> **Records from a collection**
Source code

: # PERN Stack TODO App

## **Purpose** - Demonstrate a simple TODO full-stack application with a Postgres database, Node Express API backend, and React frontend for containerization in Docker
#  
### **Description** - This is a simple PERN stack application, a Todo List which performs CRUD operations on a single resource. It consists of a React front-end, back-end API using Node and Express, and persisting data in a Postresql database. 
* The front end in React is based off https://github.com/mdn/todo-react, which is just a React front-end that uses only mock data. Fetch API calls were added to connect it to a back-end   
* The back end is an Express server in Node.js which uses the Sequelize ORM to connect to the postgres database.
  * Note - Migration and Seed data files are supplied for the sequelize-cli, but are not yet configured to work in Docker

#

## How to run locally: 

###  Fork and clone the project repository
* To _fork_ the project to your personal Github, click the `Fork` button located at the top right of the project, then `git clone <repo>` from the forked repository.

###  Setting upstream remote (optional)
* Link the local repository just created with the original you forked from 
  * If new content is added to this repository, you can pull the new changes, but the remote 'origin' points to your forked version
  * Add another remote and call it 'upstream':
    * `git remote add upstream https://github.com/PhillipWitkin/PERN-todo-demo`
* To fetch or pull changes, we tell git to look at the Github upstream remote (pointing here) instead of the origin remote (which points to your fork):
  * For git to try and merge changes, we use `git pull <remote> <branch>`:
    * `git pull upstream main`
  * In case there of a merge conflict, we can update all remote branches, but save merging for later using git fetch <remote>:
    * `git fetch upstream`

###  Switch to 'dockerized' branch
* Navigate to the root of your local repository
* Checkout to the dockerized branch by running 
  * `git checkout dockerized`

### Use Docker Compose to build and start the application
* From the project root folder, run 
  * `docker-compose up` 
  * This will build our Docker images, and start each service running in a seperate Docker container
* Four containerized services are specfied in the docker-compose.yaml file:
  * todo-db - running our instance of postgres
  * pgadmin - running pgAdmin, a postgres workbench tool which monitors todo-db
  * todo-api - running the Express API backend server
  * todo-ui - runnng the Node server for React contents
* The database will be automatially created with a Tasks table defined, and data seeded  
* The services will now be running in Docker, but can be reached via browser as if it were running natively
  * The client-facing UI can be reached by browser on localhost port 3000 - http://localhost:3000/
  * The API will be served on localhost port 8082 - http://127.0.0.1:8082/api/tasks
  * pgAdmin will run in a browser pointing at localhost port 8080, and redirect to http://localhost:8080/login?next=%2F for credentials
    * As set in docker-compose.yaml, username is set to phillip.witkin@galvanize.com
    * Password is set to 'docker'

> **Assignment**
Exact copies of every record above are required.

> **Answer**
Source code

: # PERN Stack TODO App

## **Purpose** - Demonstrate a simple TODO full-stack application with a Postgres database, Node Express API backend, and React frontend for containerization in Docker
#  
### **Description** - This is a simple PERN stack application, a Todo List which performs CRUD operations on a single resource. It consists of a React front-end, back-end API using Node and Express, and persisting data in a Postresql database. 
* The front end in React is based off https://github.com/mdn/todo-react, which is just a React front-end that uses only mock data. Fetch API calls were added to connect it to a back-end   
* The back end is an Express server in Node.js which uses the Sequelize ORM to connect to the postgres database.
  * Note - Migration and Seed data files are supplied for the sequelize-cli, but are not yet configured to work in Docker

#

## How to run locally: 

###  Fork and clone the project repository
* To _fork_ the project to your personal Github, click the `Fork` button located at the top right of the project, then `git clone <repo>` from the forked repository.

###  Setting upstream remote (optional)
* Link the local repository just created with the original you forked from 
  * If new content is added to this repository, you can pull the new changes, but the remote 'origin' points to your forked version
  * Add another remote and call it 'upstream':
    * `git remote add upstream https://github.com/PhillipWitkin/PERN-todo-demo`
* To fetch or pull changes, we tell git to look at the Github upstream remote (pointing here) instead of the origin remote (which points to your fork):
  * For git to try and merge changes, we use `git pull <remote> <branch>`:
    * `git pull upstream main`
  * In case there of a merge conflict, we can update all remote branches, but save merging for later using git fetch <remote>:
    * `git fetch upstream`

###  Switch to 'dockerized' branch
* Navigate to the root of your local repository
* Checkout to the dockerized branch by running 
  * `git checkout dockerized`

### Use Docker Compose to build and start the application
* From the project root folder, run 
  * `docker-compose up` 
  * This will build our Docker images, and start each service running in a seperate Docker container
* Four containerized services are specfied in the docker-compose.yaml file:
  * todo-db - running our instance of postgres
  * pgadmin - running pgAdmin, a postgres workbench tool which monitors todo-db
  * todo-api - running the Express API backend server
  * todo-ui - runnng the Node server for React contents
* The database will be automatially created with a Tasks table defined, and data seeded  
* The services will now be running in Docker, but can be reached via browser as if it were running natively
  * The client-facing UI can be reached by browser on localhost port 3000 - http://localhost:3000/
  * The API will be served on localhost port 8082 - http://127.0.0.1:8082/api/tasks
  * pgAdmin will run in a browser pointing at localhost port 8080, and redirect to http://localhost:8080/login?next=%2F for credentials
    * As set in docker-compose.yaml, username is set to phillip.witkin@galvanize.com
    * Password is set to 'docker'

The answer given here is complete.